Le narrateur visite quotidiennement sa belle-fille, Paule, atteinte d’un cancer qui semble impossible à vaincre. Il emprunte chaque jour le boulevard périphérique en voiture ou enchaîne les correspondances de RER, de métro et de bus. « Je vois une longue suite de jours où j’emprunterai le boulevard périphérique ou le métro et toutes les stations qui vont jusqu’au Fort d’Aubervilliers. » (p. 68) Ce voyage sans cesse recommencé constitue une boucle infernale dont le narrateur ne peut et ne veut s’extraire. Et peu à peu, c’est sa mémoire qui devient un boulevard périphérique, une longue boucle interminable dont il manque toutes les sorties, sans cesse repris par le flot de ses souvenirs. Ces derniers s’imposent au présent et la mort abolit le temps.
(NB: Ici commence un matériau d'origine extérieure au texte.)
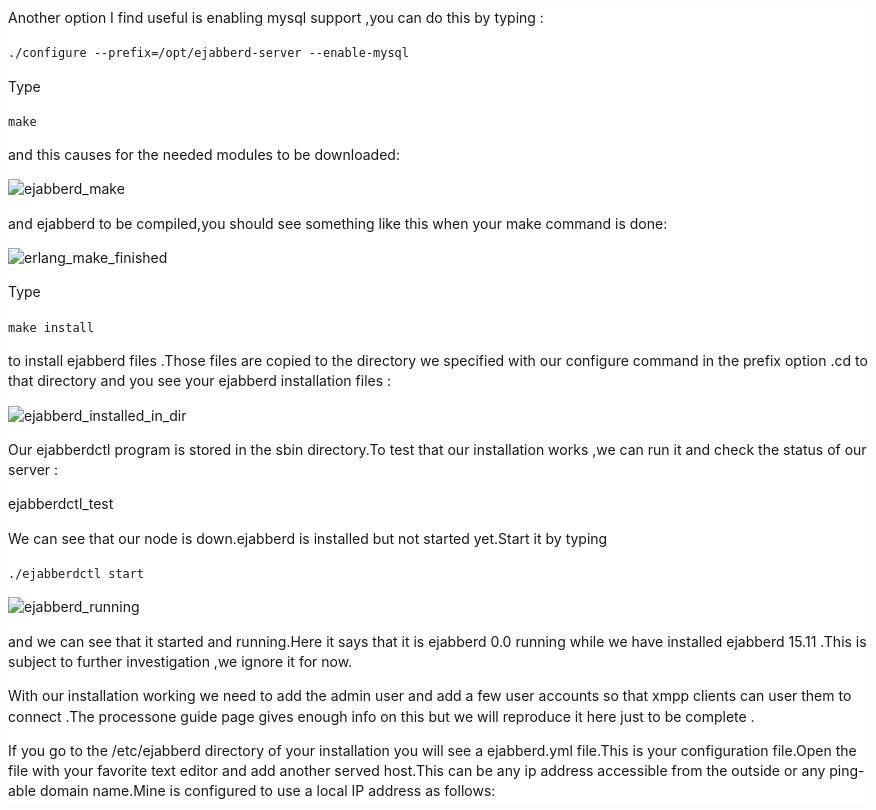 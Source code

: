 Another option I find useful is enabling mysql support ,you can do this by typing :

```xml
./configure --prefix=/opt/ejabberd-server --enable-mysql
```

Type

```xml
make
```

and this causes for the needed modules to be downloaded:

<img src="{{ site.url }}{{ site.baseurl }}/images/how-to-install-ejabberd-on-linux-ubuntu/ejabberd_make.png" alt="ejabberd_make">


and ejabberd to be compiled,you should see something like this when your make command is done:


<img src="{{ site.url }}{{ site.baseurl }}/images/how-to-install-ejabberd-on-linux-ubuntu/erlang_make_finished.png" alt="erlang_make_finished">


Type

```xml
make install
```

to install ejabberd files .Those files are copied to the directory we specified with our configure command in the prefix option .cd to that directory and you see your ejabberd installation files :


<img src="{{ site.url }}{{ site.baseurl }}/images/how-to-install-ejabberd-on-linux-ubuntu/ejabberd_installed_in_dir.png" alt="ejabberd_installed_in_dir">


Our ejabberdctl program is stored in the sbin directory.To test that our installation works ,we can run it and check the status of our server :

ejabberdctl_test

We can see that our node is down.ejabberd is installed but not started yet.Start it by typing

```xml
./ejabberdctl start
```

<img src="{{ site.url }}{{ site.baseurl }}/images/how-to-install-ejabberd-on-linux-ubuntu/ejabberd_running.png" alt="ejabberd_running">


and we can see that it started and running.Here it says that it is ejabberd 0.0 running while we have installed ejabberd 15.11 .This is subject to further investigation ,we ignore it for now.

With our installation working we need to add the admin user and add a few user accounts so that xmpp clients can user them to connect .The processone guide page gives enough info on this but we will reproduce it here just to be complete .

If you go to the /etc/ejabberd directory of your installation you will see a ejabberd.yml file.This is your configuration file.Open the file with your favorite text editor and add another served host.This can be any ip address accessible from the outside or any ping-able domain name.Mine is configured to use a local IP address as follows:
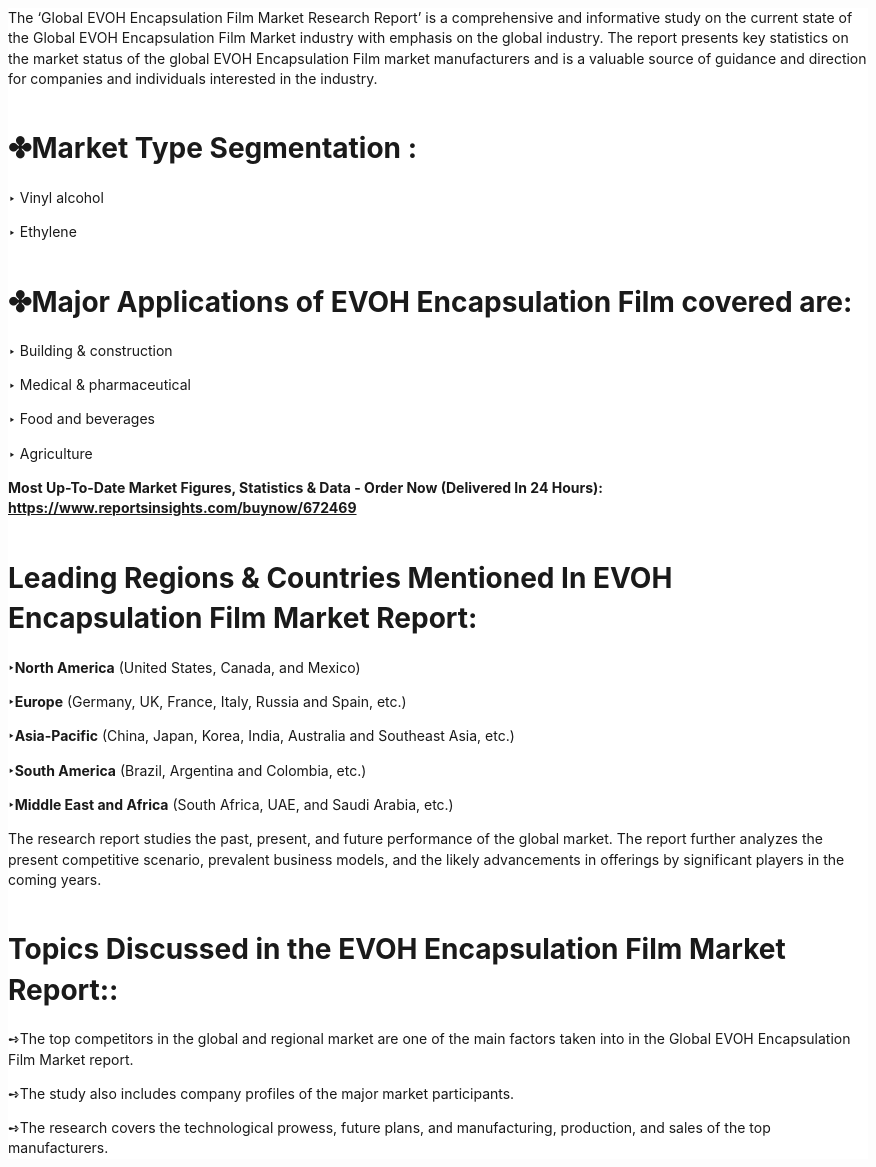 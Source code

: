 The ‘Global EVOH Encapsulation Film Market Research Report’ is a comprehensive and informative study on the current state of the Global EVOH Encapsulation Film Market industry with emphasis on the global industry. The report presents key statistics on the market status of the global EVOH Encapsulation Film market manufacturers and is a valuable source of guidance and direction for companies and individuals interested in the industry.

# <strong>✤Market Type Segmentation :</strong>

‣ Vinyl alcohol

‣ Ethylene

# <strong>✤Major Applications of EVOH Encapsulation Film covered are:</strong>

‣ Building & construction

‣ Medical & pharmaceutical

‣ Food and beverages

‣ Agriculture

<strong>Most Up-To-Date Market Figures, Statistics & Data - Order Now (Delivered In 24 Hours): <a href=https://www.reportsinsights.com/buynow/672469>https://www.reportsinsights.com/buynow/672469</a></strong>

# <strong>Leading Regions &amp; Countries Mentioned In EVOH Encapsulation Film Market Report:</strong>

<strong>‣North America</strong> (United States, Canada, and Mexico)

<strong>‣Europe</strong> (Germany, UK, France, Italy, Russia and Spain, etc.)

<strong>‣Asia-Pacific</strong> (China, Japan, Korea, India, Australia and Southeast Asia, etc.)

<strong>‣South America</strong> (Brazil, Argentina and Colombia, etc.)

<strong>‣Middle East and Africa</strong> (South Africa, UAE, and Saudi Arabia, etc.)

The research report studies the past, present, and future performance of the global market. The report further analyzes the present competitive scenario, prevalent business models, and the likely advancements in offerings by significant players in the coming years.

# <strong>Topics Discussed in the EVOH Encapsulation Film Market Report::</strong>

➺The top competitors in the global and regional market are one of the main factors taken into in the Global EVOH Encapsulation Film Market report.

➺The study also includes company profiles of the major market participants.

➺The research covers the technological prowess, future plans, and manufacturing, production, and sales of the top manufacturers.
La mort imminente de Paule rappelle au vieux narrateur la disparition de son ami Stéphane, exécuté en 1944 par un officier nazi, le cruel colonel Shadow. « Je n’en peux plus de penser à Paule, de vivre à travers elle la mort de Stéphane. » (p. 15) Stéphane était jeune et plein de force, excellent grimpeur et premier de cordée. Le corps du bel alpiniste a été retrouvé, mais les circonstances de sa mort restent mystérieuses. Vers la fin de la guerre, le narrateur a été contacté par le colonel Shadow. Au cours de longs et d’intenses entretiens, l’officier nazi a révélé son admiration pour le résistant terroriste.
Près de 40 ans après la mort de son ami, le narrateur vit au quotidien avec son souvenir, avec l’ombre lourde de Shadow et le regret d’une jeunesse qui a été brisée en plein élan. « Je dis des petits bouts de prière pour qui ? Pour Paule, pour Stéphane ? Ou peut-être pour Shadow parce que c’est lui qui meurt peut-être le plus obstinément en moi. » (p. 144 & 145) À présent vieux et bien impuissant devant le mal qui ronge sa belle-fille, le narrateur ne sait comment parler à son fils Mykha ou comment atteindre son petit-fils Win. « Il y a que je suis l’homme sans argent, fragilisé par l’âge, mais dont les mains réchauffent encore. » (p. 173) Le narrateur porte durablement ses morts en lui-même et sa vie est couverte de l’ombre de la disparition prochaine. Mais face à l’inéluctable, il reste toujours un espoir et une possible suite.
J’ai aimé suivre le narrateur et Stéphane sur leurs de voies de varappe. L’ascension et la légèreté par rapport à la pierre contrastent fabuleusement avec la pesanteur de la guerre et du colonel Shadow. Autant Stéphane est un être aérien, autant Shadow est ancré dans le sol, voire dans le tréfonds, au plus près de la boue et de la salissure. Et l’unique faiblesse de Stéphane, dérisoire talon d’Achille, sera son ultime force et sa dernière liberté.
Le roman d’Henry Bauchau est de ceux qu’il faut aborder avec l’esprit reposé, voire apaisé. Il brasse trop de douleurs et de sourdes violences pour être lu dans l’effervescence ou l’agitation. Il y a de nombreux récits parallèles et de voix qui s’élèvent. Le tout est parfois difficile à suivre. Pour suivre le titre, je dirais qu’il ne faut pas manquer les sorties. Si j’ai d’abord eu des difficultés à m’intéresser à Paule, d’autant que les deux premiers tiers du roman sont plutôt consacrés à Stéphane, j’ai fini par m’attacher à cette famille marquée par la maladie et meurtrie par la routine quotidienne et nécessaire des déplacements à l’hôpital. Ce texte est d’un abord complexe : la langue est dense, le sujet est grave et l’issue très incertaine. Parvenue au bout de ma lecture, je me suis sentie comme le narrateur, la première fois qu’il a franchi un surplomb difficile, encouragé par Stéphane. C’est donc une très belle lecture, mais véritablement exigeante.